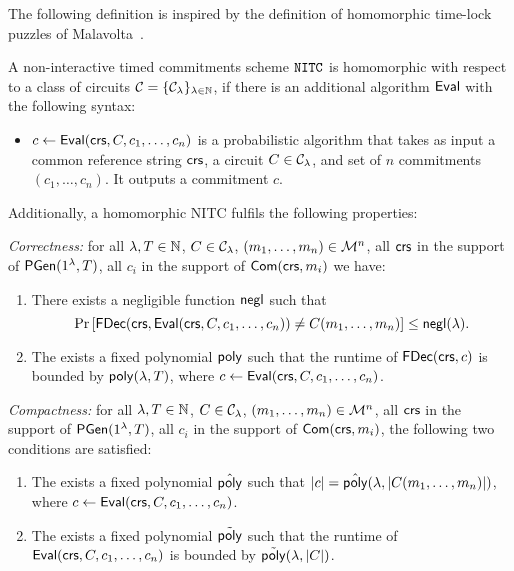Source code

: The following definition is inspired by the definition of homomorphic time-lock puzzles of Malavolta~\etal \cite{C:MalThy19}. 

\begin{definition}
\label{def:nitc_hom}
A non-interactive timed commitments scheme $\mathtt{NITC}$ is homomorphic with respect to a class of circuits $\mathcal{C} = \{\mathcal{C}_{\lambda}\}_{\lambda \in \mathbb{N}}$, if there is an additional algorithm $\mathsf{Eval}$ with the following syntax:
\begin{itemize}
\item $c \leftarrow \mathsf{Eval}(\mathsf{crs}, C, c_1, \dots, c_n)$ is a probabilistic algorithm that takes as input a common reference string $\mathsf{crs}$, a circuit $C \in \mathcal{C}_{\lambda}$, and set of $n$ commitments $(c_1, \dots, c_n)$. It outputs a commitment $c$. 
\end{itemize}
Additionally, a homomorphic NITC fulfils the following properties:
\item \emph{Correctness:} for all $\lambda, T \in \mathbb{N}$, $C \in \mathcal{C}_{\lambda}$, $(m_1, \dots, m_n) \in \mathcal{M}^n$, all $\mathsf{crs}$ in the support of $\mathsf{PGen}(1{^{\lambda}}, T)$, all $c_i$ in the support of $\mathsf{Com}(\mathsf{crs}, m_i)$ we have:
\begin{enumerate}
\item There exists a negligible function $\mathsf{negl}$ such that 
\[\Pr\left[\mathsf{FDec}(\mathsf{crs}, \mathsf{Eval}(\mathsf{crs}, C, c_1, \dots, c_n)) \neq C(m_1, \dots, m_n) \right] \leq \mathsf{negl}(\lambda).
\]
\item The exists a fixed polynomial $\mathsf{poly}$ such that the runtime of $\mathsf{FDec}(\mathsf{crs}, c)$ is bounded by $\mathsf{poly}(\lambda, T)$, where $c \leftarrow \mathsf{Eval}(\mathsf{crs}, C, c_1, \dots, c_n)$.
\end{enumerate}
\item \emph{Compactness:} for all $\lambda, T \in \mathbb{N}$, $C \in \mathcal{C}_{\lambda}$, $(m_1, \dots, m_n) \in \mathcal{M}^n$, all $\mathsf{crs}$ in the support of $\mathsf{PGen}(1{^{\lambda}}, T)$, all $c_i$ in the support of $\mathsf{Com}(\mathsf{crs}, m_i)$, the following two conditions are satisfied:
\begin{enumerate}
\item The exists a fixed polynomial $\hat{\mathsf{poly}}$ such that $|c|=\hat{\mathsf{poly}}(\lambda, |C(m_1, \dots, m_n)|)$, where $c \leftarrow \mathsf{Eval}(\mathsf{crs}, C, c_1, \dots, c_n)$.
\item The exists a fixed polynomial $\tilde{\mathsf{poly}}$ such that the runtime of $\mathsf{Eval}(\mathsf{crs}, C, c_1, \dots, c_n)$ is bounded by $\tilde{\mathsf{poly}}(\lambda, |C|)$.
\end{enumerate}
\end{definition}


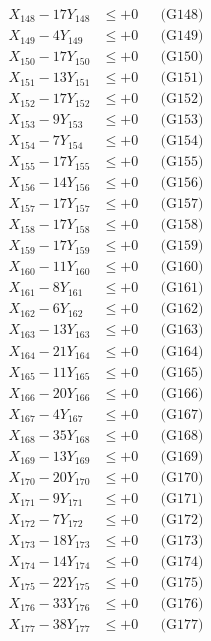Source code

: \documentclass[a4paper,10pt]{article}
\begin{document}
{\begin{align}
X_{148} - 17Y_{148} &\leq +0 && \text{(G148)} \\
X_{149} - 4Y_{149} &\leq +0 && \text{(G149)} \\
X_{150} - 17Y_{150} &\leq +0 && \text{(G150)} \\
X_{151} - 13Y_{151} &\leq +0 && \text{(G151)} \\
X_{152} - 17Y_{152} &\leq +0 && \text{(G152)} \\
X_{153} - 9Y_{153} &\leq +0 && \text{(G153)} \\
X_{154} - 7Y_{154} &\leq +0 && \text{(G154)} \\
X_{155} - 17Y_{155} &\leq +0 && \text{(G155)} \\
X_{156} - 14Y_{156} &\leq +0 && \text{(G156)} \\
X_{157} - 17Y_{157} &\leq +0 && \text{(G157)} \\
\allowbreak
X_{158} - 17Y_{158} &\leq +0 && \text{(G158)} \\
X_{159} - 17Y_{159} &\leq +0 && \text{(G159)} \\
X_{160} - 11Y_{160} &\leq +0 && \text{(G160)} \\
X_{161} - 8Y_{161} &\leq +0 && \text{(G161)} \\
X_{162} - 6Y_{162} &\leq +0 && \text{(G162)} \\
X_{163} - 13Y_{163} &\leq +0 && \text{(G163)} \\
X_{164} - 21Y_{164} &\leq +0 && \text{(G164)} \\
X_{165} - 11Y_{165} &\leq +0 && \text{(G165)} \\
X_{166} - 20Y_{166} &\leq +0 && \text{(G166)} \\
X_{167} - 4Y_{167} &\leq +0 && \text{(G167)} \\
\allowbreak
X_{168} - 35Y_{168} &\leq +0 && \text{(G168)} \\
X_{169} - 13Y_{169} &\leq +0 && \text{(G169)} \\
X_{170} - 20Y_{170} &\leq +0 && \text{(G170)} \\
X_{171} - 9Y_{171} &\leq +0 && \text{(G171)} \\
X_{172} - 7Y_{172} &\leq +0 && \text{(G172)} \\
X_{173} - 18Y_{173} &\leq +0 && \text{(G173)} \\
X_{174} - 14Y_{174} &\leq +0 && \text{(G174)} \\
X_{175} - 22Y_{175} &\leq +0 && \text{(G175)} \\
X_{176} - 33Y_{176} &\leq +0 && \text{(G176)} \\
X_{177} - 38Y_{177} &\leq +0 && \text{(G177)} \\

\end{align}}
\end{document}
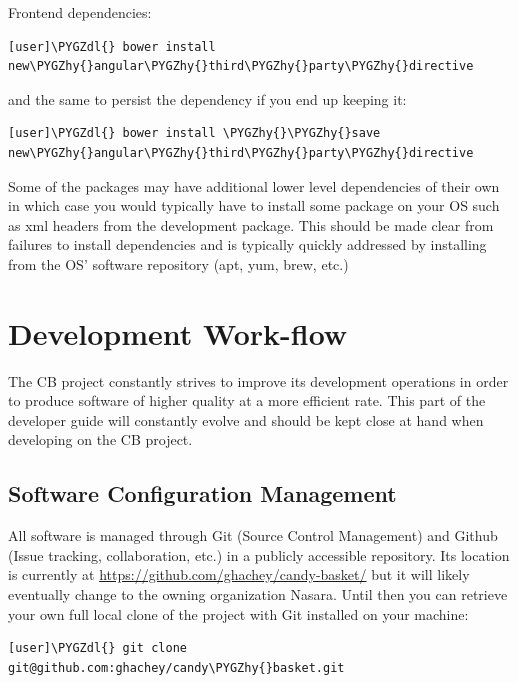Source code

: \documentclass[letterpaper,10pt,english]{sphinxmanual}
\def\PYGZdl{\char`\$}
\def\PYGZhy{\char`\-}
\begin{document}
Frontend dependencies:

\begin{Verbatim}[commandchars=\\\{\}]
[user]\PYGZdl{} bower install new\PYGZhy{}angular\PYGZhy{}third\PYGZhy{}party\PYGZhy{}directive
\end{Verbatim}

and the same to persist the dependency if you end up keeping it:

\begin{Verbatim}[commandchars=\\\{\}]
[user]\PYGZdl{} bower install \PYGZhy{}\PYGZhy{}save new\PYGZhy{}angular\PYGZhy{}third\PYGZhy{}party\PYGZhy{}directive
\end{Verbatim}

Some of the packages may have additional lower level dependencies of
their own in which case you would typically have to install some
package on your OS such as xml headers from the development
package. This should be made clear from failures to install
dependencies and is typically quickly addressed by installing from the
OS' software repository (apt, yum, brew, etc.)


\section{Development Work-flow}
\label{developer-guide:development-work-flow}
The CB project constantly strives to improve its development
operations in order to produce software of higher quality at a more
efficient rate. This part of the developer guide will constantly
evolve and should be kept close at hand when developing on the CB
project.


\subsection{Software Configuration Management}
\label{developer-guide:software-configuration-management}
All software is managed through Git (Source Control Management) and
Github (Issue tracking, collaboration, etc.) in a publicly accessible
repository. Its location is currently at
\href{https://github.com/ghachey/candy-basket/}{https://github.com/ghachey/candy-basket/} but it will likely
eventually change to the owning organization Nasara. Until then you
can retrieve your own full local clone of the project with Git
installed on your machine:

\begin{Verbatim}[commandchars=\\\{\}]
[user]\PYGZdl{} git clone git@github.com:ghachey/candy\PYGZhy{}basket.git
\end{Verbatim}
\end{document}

_ _ _ _ _ _ _

> Task to carry out
Take the entries shown above and quote them verbatim, passing over the pictures.

> Result
Source code

: The following definition is inspired by the definition of homomorphic time-lock puzzles of Malavolta~\etal \cite{C:MalThy19}. 

\begin{definition}
\label{def:nitc_hom}
A non-interactive timed commitments scheme $\mathtt{NITC}$ is homomorphic with respect to a class of circuits $\mathcal{C} = \{\mathcal{C}_{\lambda}\}_{\lambda \in \mathbb{N}}$, if there is an additional algorithm $\mathsf{Eval}$ with the following syntax:
\begin{itemize}
\item $c \leftarrow \mathsf{Eval}(\mathsf{crs}, C, c_1, \dots, c_n)$ is a probabilistic algorithm that takes as input a common reference string $\mathsf{crs}$, a circuit $C \in \mathcal{C}_{\lambda}$, and set of $n$ commitments $(c_1, \dots, c_n)$. It outputs a commitment $c$. 
\end{itemize}
Additionally, a homomorphic NITC fulfils the following properties:
\item \emph{Correctness:} for all $\lambda, T \in \mathbb{N}$, $C \in \mathcal{C}_{\lambda}$, $(m_1, \dots, m_n) \in \mathcal{M}^n$, all $\mathsf{crs}$ in the support of $\mathsf{PGen}(1{^{\lambda}}, T)$, all $c_i$ in the support of $\mathsf{Com}(\mathsf{crs}, m_i)$ we have:
\begin{enumerate}
\item There exists a negligible function $\mathsf{negl}$ such that 
\[\Pr\left[\mathsf{FDec}(\mathsf{crs}, \mathsf{Eval}(\mathsf{crs}, C, c_1, \dots, c_n)) \neq C(m_1, \dots, m_n) \right] \leq \mathsf{negl}(\lambda).
\]
\item The exists a fixed polynomial $\mathsf{poly}$ such that the runtime of $\mathsf{FDec}(\mathsf{crs}, c)$ is bounded by $\mathsf{poly}(\lambda, T)$, where $c \leftarrow \mathsf{Eval}(\mathsf{crs}, C, c_1, \dots, c_n)$.
\end{enumerate}
\item \emph{Compactness:} for all $\lambda, T \in \mathbb{N}$, $C \in \mathcal{C}_{\lambda}$, $(m_1, \dots, m_n) \in \mathcal{M}^n$, all $\mathsf{crs}$ in the support of $\mathsf{PGen}(1{^{\lambda}}, T)$, all $c_i$ in the support of $\mathsf{Com}(\mathsf{crs}, m_i)$, the following two conditions are satisfied:
\begin{enumerate}
\item The exists a fixed polynomial $\hat{\mathsf{poly}}$ such that $|c|=\hat{\mathsf{poly}}(\lambda, |C(m_1, \dots, m_n)|)$, where $c \leftarrow \mathsf{Eval}(\mathsf{crs}, C, c_1, \dots, c_n)$.
\item The exists a fixed polynomial $\tilde{\mathsf{poly}}$ such that the runtime of $\mathsf{Eval}(\mathsf{crs}, C, c_1, \dots, c_n)$ is bounded by $\tilde{\mathsf{poly}}(\lambda, |C|)$.
\end{enumerate}
\end{definition}


Source code

: \documentclass[a4paper,10pt]{article}
\begin{document}
{\begin{align}
X_{148} - 17Y_{148} &\leq +0 && \text{(G148)} \\
X_{149} - 4Y_{149} &\leq +0 && \text{(G149)} \\
X_{150} - 17Y_{150} &\leq +0 && \text{(G150)} \\
X_{151} - 13Y_{151} &\leq +0 && \text{(G151)} \\
X_{152} - 17Y_{152} &\leq +0 && \text{(G152)} \\
X_{153} - 9Y_{153} &\leq +0 && \text{(G153)} \\
X_{154} - 7Y_{154} &\leq +0 && \text{(G154)} \\
X_{155} - 17Y_{155} &\leq +0 && \text{(G155)} \\
X_{156} - 14Y_{156} &\leq +0 && \text{(G156)} \\
X_{157} - 17Y_{157} &\leq +0 && \text{(G157)} \\
\allowbreak
X_{158} - 17Y_{158} &\leq +0 && \text{(G158)} \\
X_{159} - 17Y_{159} &\leq +0 && \text{(G159)} \\
X_{160} - 11Y_{160} &\leq +0 && \text{(G160)} \\
X_{161} - 8Y_{161} &\leq +0 && \text{(G161)} \\
X_{162} - 6Y_{162} &\leq +0 && \text{(G162)} \\
X_{163} - 13Y_{163} &\leq +0 && \text{(G163)} \\
X_{164} - 21Y_{164} &\leq +0 && \text{(G164)} \\
X_{165} - 11Y_{165} &\leq +0 && \text{(G165)} \\
X_{166} - 20Y_{166} &\leq +0 && \text{(G166)} \\
X_{167} - 4Y_{167} &\leq +0 && \text{(G167)} \\
\allowbreak
X_{168} - 35Y_{168} &\leq +0 && \text{(G168)} \\
X_{169} - 13Y_{169} &\leq +0 && \text{(G169)} \\
X_{170} - 20Y_{170} &\leq +0 && \text{(G170)} \\
X_{171} - 9Y_{171} &\leq +0 && \text{(G171)} \\
X_{172} - 7Y_{172} &\leq +0 && \text{(G172)} \\
X_{173} - 18Y_{173} &\leq +0 && \text{(G173)} \\
X_{174} - 14Y_{174} &\leq +0 && \text{(G174)} \\
X_{175} - 22Y_{175} &\leq +0 && \text{(G175)} \\
X_{176} - 33Y_{176} &\leq +0 && \text{(G176)} \\
X_{177} - 38Y_{177} &\leq +0 && \text{(G177)} \\

\end{align}}
\end{document}
Source code

: \documentclass[letterpaper,10pt,english]{sphinxmanual}
\def\PYGZdl{\char`\$}
\def\PYGZhy{\char`\-}
\begin{document}
Frontend dependencies:

\begin{Verbatim}[commandchars=\\\{\}]
[user]\PYGZdl{} bower install new\PYGZhy{}angular\PYGZhy{}third\PYGZhy{}party\PYGZhy{}directive
\end{Verbatim}

and the same to persist the dependency if you end up keeping it:

\begin{Verbatim}[commandchars=\\\{\}]
[user]\PYGZdl{} bower install \PYGZhy{}\PYGZhy{}save new\PYGZhy{}angular\PYGZhy{}third\PYGZhy{}party\PYGZhy{}directive
\end{Verbatim}

Some of the packages may have additional lower level dependencies of
their own in which case you would typically have to install some
package on your OS such as xml headers from the development
package. This should be made clear from failures to install
dependencies and is typically quickly addressed by installing from the
OS' software repository (apt, yum, brew, etc.)


\section{Development Work-flow}
\label{developer-guide:development-work-flow}
The CB project constantly strives to improve its development
operations in order to produce software of higher quality at a more
efficient rate. This part of the developer guide will constantly
evolve and should be kept close at hand when developing on the CB
project.


\subsection{Software Configuration Management}
\label{developer-guide:software-configuration-management}
All software is managed through Git (Source Control Management) and
Github (Issue tracking, collaboration, etc.) in a publicly accessible
repository. Its location is currently at
\href{https://github.com/ghachey/candy-basket/}{https://github.com/ghachey/candy-basket/} but it will likely
eventually change to the owning organization Nasara. Until then you
can retrieve your own full local clone of the project with Git
installed on your machine:

\begin{Verbatim}[commandchars=\\\{\}]
[user]\PYGZdl{} git clone git@github.com:ghachey/candy\PYGZhy{}basket.git
\end{Verbatim}
\end{document}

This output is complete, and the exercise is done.